* _Problem details_
Please set down, word for word, the line that contains "web Shopee Feedback" and every line after it to the end of the entries below, omitting the pictures.

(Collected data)
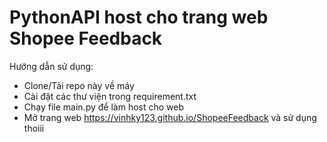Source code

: # PythonAPI host cho trang web Shopee Feedback

 Hướng dẫn sử dụng:
- Clone/Tải repo này về máy
- Cài đặt các thư viện trong requirement.txt 
- Chạy file main.py để làm host cho web
- Mở trang web https://vinhky123.github.io/ShopeeFeedback và sử dụng thoiii
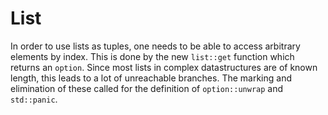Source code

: # List

In order to use lists as tuples, one needs to be able to access arbitrary elements by index. This is done by the new `list::get` function which returns an `option`. Since most lists in complex datastructures are of known length, this leads to a lot of unreachable branches. The marking and elimination of these called for the definition of `option::unwrap` and `std::panic`.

* _Task answer_
: # PythonAPI host cho trang web Shopee Feedback

 Hướng dẫn sử dụng:
- Clone/Tải repo này về máy
- Cài đặt các thư viện trong requirement.txt 
- Chạy file main.py để làm host cho web
- Mở trang web https://vinhky123.github.io/ShopeeFeedback và sử dụng thoiii
Source code

: # List

In order to use lists as tuples, one needs to be able to access arbitrary elements by index. This is done by the new `list::get` function which returns an `option`. Since most lists in complex datastructures are of known length, this leads to a lot of unreachable branches. The marking and elimination of these called for the definition of `option::unwrap` and `std::panic`.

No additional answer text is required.